> TASK:
Print the data below verbatim, minus images.

[Extracted records]
━━━━━━━━━━━━━━━━

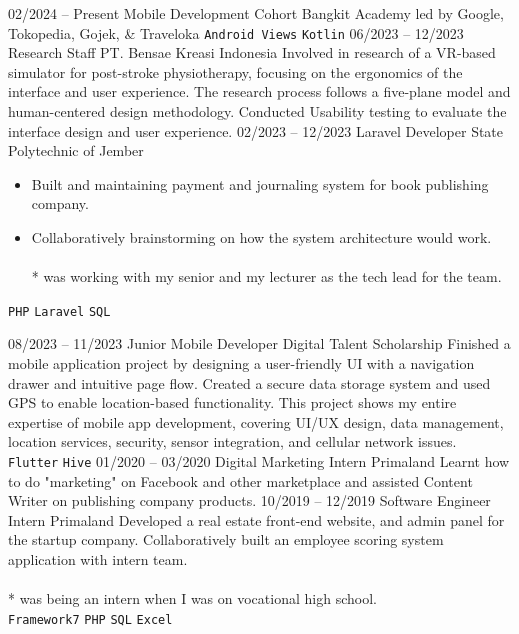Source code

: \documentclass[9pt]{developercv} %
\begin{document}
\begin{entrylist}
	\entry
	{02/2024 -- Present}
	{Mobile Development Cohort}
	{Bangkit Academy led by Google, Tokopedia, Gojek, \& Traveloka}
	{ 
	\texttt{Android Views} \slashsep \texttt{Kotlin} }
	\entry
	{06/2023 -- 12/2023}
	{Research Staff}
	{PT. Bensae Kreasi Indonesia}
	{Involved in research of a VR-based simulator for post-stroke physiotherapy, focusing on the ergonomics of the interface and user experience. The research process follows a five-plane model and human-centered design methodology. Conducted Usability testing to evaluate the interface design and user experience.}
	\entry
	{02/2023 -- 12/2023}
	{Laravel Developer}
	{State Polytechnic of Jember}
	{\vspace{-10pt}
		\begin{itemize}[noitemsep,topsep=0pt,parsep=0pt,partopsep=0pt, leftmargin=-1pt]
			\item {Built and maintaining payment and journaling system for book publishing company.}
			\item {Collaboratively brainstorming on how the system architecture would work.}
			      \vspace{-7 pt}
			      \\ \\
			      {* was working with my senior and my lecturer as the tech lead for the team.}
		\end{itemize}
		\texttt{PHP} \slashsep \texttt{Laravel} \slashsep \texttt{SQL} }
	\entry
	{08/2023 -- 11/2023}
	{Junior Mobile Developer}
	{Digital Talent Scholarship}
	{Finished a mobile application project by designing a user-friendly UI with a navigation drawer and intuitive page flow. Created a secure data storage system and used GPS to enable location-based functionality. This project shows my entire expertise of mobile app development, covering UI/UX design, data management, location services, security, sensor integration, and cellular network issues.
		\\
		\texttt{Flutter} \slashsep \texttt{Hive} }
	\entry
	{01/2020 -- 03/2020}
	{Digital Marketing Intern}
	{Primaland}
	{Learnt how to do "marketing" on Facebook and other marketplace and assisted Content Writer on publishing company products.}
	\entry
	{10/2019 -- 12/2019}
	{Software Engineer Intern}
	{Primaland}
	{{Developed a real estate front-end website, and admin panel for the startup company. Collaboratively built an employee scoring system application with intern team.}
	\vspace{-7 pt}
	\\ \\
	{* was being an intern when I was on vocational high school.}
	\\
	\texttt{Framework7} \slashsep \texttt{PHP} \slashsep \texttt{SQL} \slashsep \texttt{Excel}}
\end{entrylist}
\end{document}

━━━━━━━━━━━━━━━━

> EXERCISE RESPONSE:
Source code

: \documentclass[9pt]{developercv} %
\begin{document}
\begin{entrylist}
	\entry
	{02/2024 -- Present}
	{Mobile Development Cohort}
	{Bangkit Academy led by Google, Tokopedia, Gojek, \& Traveloka}
	{ 
	\texttt{Android Views} \slashsep \texttt{Kotlin} }
	\entry
	{06/2023 -- 12/2023}
	{Research Staff}
	{PT. Bensae Kreasi Indonesia}
	{Involved in research of a VR-based simulator for post-stroke physiotherapy, focusing on the ergonomics of the interface and user experience. The research process follows a five-plane model and human-centered design methodology. Conducted Usability testing to evaluate the interface design and user experience.}
	\entry
	{02/2023 -- 12/2023}
	{Laravel Developer}
	{State Polytechnic of Jember}
	{\vspace{-10pt}
		\begin{itemize}[noitemsep,topsep=0pt,parsep=0pt,partopsep=0pt, leftmargin=-1pt]
			\item {Built and maintaining payment and journaling system for book publishing company.}
			\item {Collaboratively brainstorming on how the system architecture would work.}
			      \vspace{-7 pt}
			      \\ \\
			      {* was working with my senior and my lecturer as the tech lead for the team.}
		\end{itemize}
		\texttt{PHP} \slashsep \texttt{Laravel} \slashsep \texttt{SQL} }
	\entry
	{08/2023 -- 11/2023}
	{Junior Mobile Developer}
	{Digital Talent Scholarship}
	{Finished a mobile application project by designing a user-friendly UI with a navigation drawer and intuitive page flow. Created a secure data storage system and used GPS to enable location-based functionality. This project shows my entire expertise of mobile app development, covering UI/UX design, data management, location services, security, sensor integration, and cellular network issues.
		\\
		\texttt{Flutter} \slashsep \texttt{Hive} }
	\entry
	{01/2020 -- 03/2020}
	{Digital Marketing Intern}
	{Primaland}
	{Learnt how to do "marketing" on Facebook and other marketplace and assisted Content Writer on publishing company products.}
	\entry
	{10/2019 -- 12/2019}
	{Software Engineer Intern}
	{Primaland}
	{{Developed a real estate front-end website, and admin panel for the startup company. Collaboratively built an employee scoring system application with intern team.}
	\vspace{-7 pt}
	\\ \\
	{* was being an intern when I was on vocational high school.}
	\\
	\texttt{Framework7} \slashsep \texttt{PHP} \slashsep \texttt{SQL} \slashsep \texttt{Excel}}
\end{entrylist}
\end{document}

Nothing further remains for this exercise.